═════ Source material
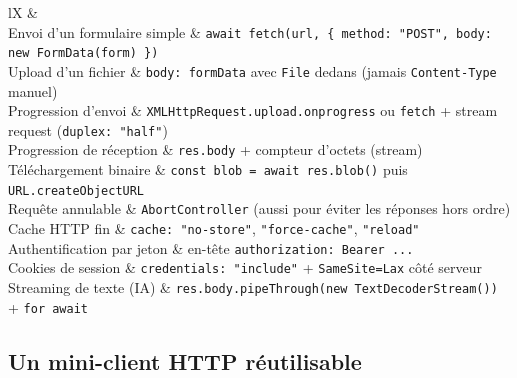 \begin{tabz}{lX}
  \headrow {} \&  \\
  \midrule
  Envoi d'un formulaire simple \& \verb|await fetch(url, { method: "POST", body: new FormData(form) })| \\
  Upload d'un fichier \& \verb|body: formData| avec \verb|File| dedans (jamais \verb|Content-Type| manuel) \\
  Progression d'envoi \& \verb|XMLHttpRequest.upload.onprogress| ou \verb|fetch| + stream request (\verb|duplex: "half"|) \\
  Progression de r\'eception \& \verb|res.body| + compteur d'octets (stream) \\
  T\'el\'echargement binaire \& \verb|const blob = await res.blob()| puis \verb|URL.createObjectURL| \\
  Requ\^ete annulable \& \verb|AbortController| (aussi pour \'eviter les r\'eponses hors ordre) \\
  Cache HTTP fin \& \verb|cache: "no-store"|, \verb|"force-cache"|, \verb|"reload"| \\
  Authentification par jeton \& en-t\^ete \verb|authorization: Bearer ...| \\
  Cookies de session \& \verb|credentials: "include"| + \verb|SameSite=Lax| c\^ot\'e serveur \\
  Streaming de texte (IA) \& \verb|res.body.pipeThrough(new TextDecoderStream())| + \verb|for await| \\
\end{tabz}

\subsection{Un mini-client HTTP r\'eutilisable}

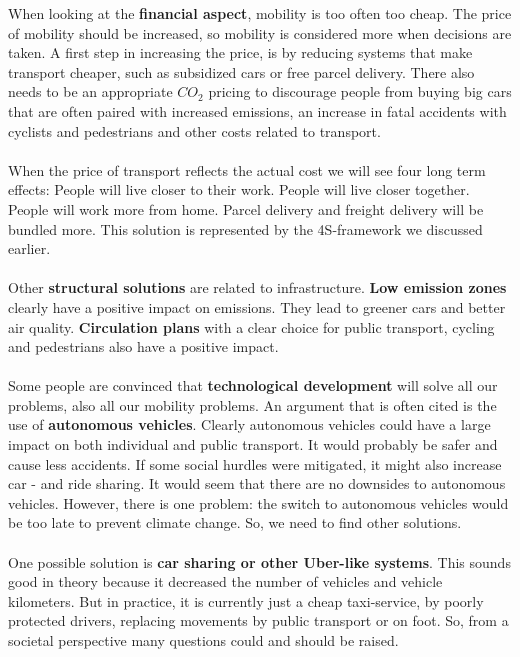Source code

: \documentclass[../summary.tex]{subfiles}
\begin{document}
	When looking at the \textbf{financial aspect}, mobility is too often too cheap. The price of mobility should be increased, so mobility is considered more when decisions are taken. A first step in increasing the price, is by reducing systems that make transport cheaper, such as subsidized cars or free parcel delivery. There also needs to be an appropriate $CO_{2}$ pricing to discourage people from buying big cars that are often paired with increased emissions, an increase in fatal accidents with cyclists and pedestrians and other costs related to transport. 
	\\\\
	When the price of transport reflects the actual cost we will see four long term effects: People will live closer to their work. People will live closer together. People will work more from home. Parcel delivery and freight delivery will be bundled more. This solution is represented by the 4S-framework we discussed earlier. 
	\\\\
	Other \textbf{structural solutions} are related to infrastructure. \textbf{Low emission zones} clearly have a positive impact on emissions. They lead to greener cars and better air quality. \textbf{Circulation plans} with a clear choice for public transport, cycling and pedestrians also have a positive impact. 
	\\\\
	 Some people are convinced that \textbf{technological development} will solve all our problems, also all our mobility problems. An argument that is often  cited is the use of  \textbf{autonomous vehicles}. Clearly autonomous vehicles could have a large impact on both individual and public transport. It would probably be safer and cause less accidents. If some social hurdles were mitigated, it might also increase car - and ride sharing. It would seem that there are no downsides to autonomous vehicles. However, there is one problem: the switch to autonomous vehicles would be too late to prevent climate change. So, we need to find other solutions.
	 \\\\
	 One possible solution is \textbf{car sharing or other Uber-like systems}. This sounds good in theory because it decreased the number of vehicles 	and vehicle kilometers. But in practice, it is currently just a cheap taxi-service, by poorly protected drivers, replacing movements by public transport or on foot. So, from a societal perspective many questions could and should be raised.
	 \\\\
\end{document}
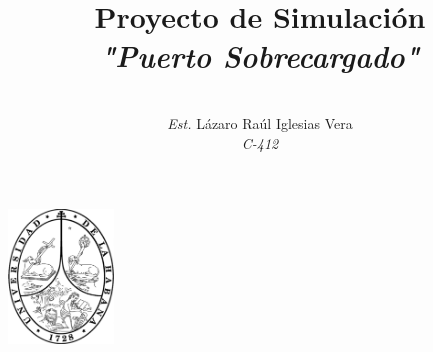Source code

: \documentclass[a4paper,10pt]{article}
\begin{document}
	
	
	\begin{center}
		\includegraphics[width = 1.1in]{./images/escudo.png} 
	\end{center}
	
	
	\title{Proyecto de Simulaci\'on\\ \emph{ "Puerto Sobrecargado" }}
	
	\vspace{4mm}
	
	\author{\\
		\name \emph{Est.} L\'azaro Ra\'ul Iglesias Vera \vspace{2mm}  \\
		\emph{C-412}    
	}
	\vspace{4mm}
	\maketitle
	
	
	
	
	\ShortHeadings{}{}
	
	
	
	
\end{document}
══════════
## [Assignment]
Take the lines from the start of the listing above through the line with "Progression d'envoi \&", both ends included, and copy them exactly, leaving the pictures behind.

## [Finished exercise]
 \begin{tabz}{lX}
  \headrow {} \&  \\
  \midrule
  Envoi d'un formulaire simple \& \verb|await fetch(url, { method: "POST", body: new FormData(form) })| \\
  Upload d'un fichier \& \verb|body: formData| avec \verb|File| dedans (jamais \verb|Content-Type| manuel) \\
  Progression d'envoi \& \verb|XMLHttpRequest.upload.onprogress| ou \verb|fetch| + stream request (\verb|duplex: "half"|) \\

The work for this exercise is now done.